When I Grow Up

That is the beginning of a sentence that most of us can remembering answering since as far back as kindergarten. And as most of us recall the answers were usually firefighters, nurses, teachers, scientists, Presidents, etc. However, you never heard children saying they wanted to be accountants or work for the IRS. So how in the heck did I end up crunching numbers for a living? To be truthful I really like what I do and I am very passionate about it (pass the barf bag please). While I do like my actual "career" I don't think it's quite exciting enough. No wonder little Johnny in the back of the class never said he aspired to be a number cruncher for a living.
Somewhere along the way we get lost into the traditional career track and lose sight of what really excites us. I feel like I'm so consumed with work that I have forgotten about the things that I actually like to do when there is time permitting. I think people who have children are blessed because they actually get to live through their children's eyes which brings back that innocent fun loving individual but for those of us who don't have children yet it can sometimes be a barrier. It definitely takes more of a self-discovery journey to find those things that we have "lost". Now my husband has a wide array of interests that he enjoys such as golf, poker, bowling, and many many more. While I do like to read I would like to hope that on my gravestone I'm not remembered by the sentence "She loved to read". I mean that makes me sound really lame and flat.

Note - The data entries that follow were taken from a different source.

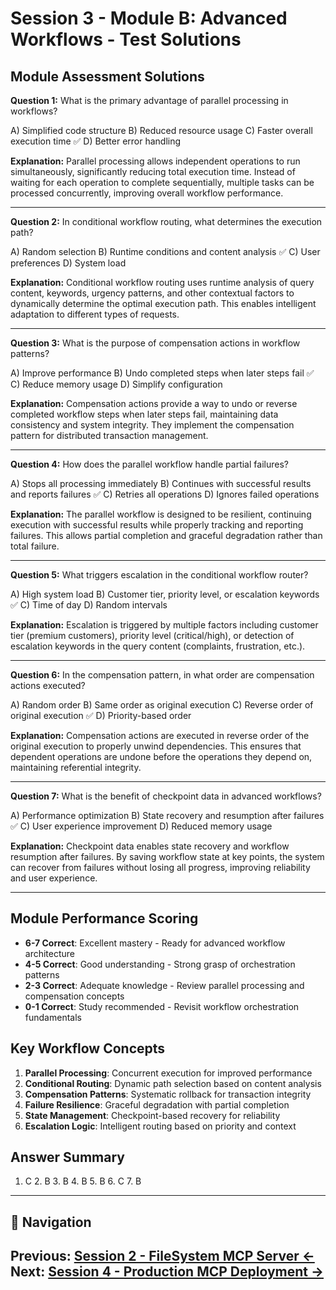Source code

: # Session 3 - Module B: Advanced Workflows - Test Solutions

## Module Assessment Solutions

**Question 1:** What is the primary advantage of parallel processing in workflows?  

A) Simplified code structure
B) Reduced resource usage
C) Faster overall execution time ✅
D) Better error handling

**Explanation:** Parallel processing allows independent operations to run simultaneously, significantly reducing total execution time. Instead of waiting for each operation to complete sequentially, multiple tasks can be processed concurrently, improving overall workflow performance.

---

**Question 2:** In conditional workflow routing, what determines the execution path?  

A) Random selection
B) Runtime conditions and content analysis ✅
C) User preferences
D) System load

**Explanation:** Conditional workflow routing uses runtime analysis of query content, keywords, urgency patterns, and other contextual factors to dynamically determine the optimal execution path. This enables intelligent adaptation to different types of requests.

---

**Question 3:** What is the purpose of compensation actions in workflow patterns?  

A) Improve performance
B) Undo completed steps when later steps fail ✅
C) Reduce memory usage
D) Simplify configuration

**Explanation:** Compensation actions provide a way to undo or reverse completed workflow steps when later steps fail, maintaining data consistency and system integrity. They implement the compensation pattern for distributed transaction management.

---

**Question 4:** How does the parallel workflow handle partial failures?  

A) Stops all processing immediately
B) Continues with successful results and reports failures ✅
C) Retries all operations
D) Ignores failed operations

**Explanation:** The parallel workflow is designed to be resilient, continuing execution with successful results while properly tracking and reporting failures. This allows partial completion and graceful degradation rather than total failure.

---

**Question 5:** What triggers escalation in the conditional workflow router?  

A) High system load
B) Customer tier, priority level, or escalation keywords ✅
C) Time of day
D) Random intervals

**Explanation:** Escalation is triggered by multiple factors including customer tier (premium customers), priority level (critical/high), or detection of escalation keywords in the query content (complaints, frustration, etc.).

---

**Question 6:** In the compensation pattern, in what order are compensation actions executed?  

A) Random order
B) Same order as original execution
C) Reverse order of original execution ✅
D) Priority-based order

**Explanation:** Compensation actions are executed in reverse order of the original execution to properly unwind dependencies. This ensures that dependent operations are undone before the operations they depend on, maintaining referential integrity.

---

**Question 7:** What is the benefit of checkpoint data in advanced workflows?  

A) Performance optimization
B) State recovery and resumption after failures ✅
C) User experience improvement
D) Reduced memory usage

**Explanation:** Checkpoint data enables state recovery and workflow resumption after failures. By saving workflow state at key points, the system can recover from failures without losing all progress, improving reliability and user experience.

---

## Module Performance Scoring

- **6-7 Correct**: Excellent mastery - Ready for advanced workflow architecture
- **4-5 Correct**: Good understanding - Strong grasp of orchestration patterns
- **2-3 Correct**: Adequate knowledge - Review parallel processing and compensation concepts
- **0-1 Correct**: Study recommended - Revisit workflow orchestration fundamentals

## Key Workflow Concepts

1. **Parallel Processing**: Concurrent execution for improved performance
2. **Conditional Routing**: Dynamic path selection based on content analysis
3. **Compensation Patterns**: Systematic rollback for transaction integrity
4. **Failure Resilience**: Graceful degradation with partial completion
5. **State Management**: Checkpoint-based recovery for reliability
6. **Escalation Logic**: Intelligent routing based on priority and context

## Answer Summary
1. C  2. B  3. B  4. B  5. B  6. C  7. B
---

## 🧭 Navigation

**Previous:** [Session 2 - FileSystem MCP Server ←](Session2_FileSystem_MCP_Server.md)
**Next:** [Session 4 - Production MCP Deployment →](Session4_Production_MCP_Deployment.md)
---
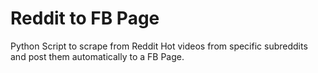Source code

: # Reddit to FB Page
 Python Script to scrape from Reddit Hot videos from specific subreddits and post them automatically to a FB Page.
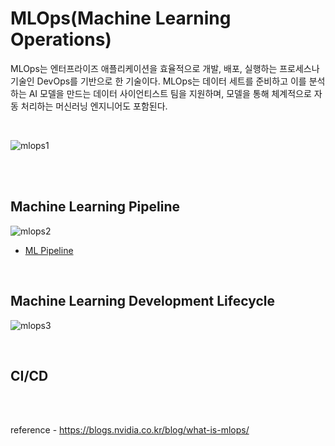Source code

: # MLOps(Machine Learning Operations)

MLOps는 엔터프라이즈 애플리케이션을 효율적으로 개발, 배포, 실행하는 프로세스나 기술인 DevOps를 기반으로 한 기술이다. MLOps는 데이터 세트를 준비하고 이를 분석하는 AI 모델을 만드는 데이터 사이언티스트 팀을 지원하며, 모델을 통해 체계적으로 자동 처리하는 머신러닝 엔지니어도 포함된다.

<br>

![mlops1](https://github.com/user-attachments/assets/e2c187cc-8eb9-401f-91b8-7269bb2ffdb5)

<br>
<br>

## Machine Learning Pipeline

![mlops2](https://github.com/user-attachments/assets/62e1769e-04dc-49b3-b036-f26be9c25718)

- [ML Pipeline](https://github.com/ahyun39/ML-Engineer/blob/main/MLOps/Machine_Learning_Pipeline.md)

<br>

## Machine Learning Development Lifecycle

![mlops3](https://github.com/user-attachments/assets/6415e29d-3b84-4796-a4e5-b2dbd2dc57b3)


<br>

## CI/CD

<br>
<br>

reference - https://blogs.nvidia.co.kr/blog/what-is-mlops/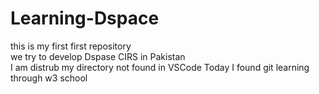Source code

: # Learning-Dspace
this is my first first repository
<br>
we try to develop Dspase CIRS in Pakistan
<br>
I am distrub my directory not found in VSCode
Today I found git learning through w3 school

I think it's all about aligning my life around my personality. I work in an office with no windows and basically argue with numbers all day until I'm blue in the face. I would like to consider myself a social butterfly and an outgoing person which does not align with independent work at all. I'm in the process of revamping my career goals to satisfy my current career situation. I mean it is possible to be an accountant and be outgoing and social. CPAs get to visit multiple clients, they get summers off to spend time with their children, they get to consult clients on various issues, etc. In college I didn't want to even think about trying to sit for the CPA exam because it would require me sitting in for one more grueling semester and then spend a year studying for something that I may or may not pass. But isn't that what life is about...taking chances?
So all of this is getting at the point that I'm going to return to school and finish those grueling 13 hours so that I can sit for the CPA exam in a year or so. I've talked with Brad and he agrees that it would be a good career move since it will add more of the aspects that I like to my job. The kid in me wants to retire early and take trips around the world but the adult in me knows that I won't be able to get there unless I step it up now. Wish me luck!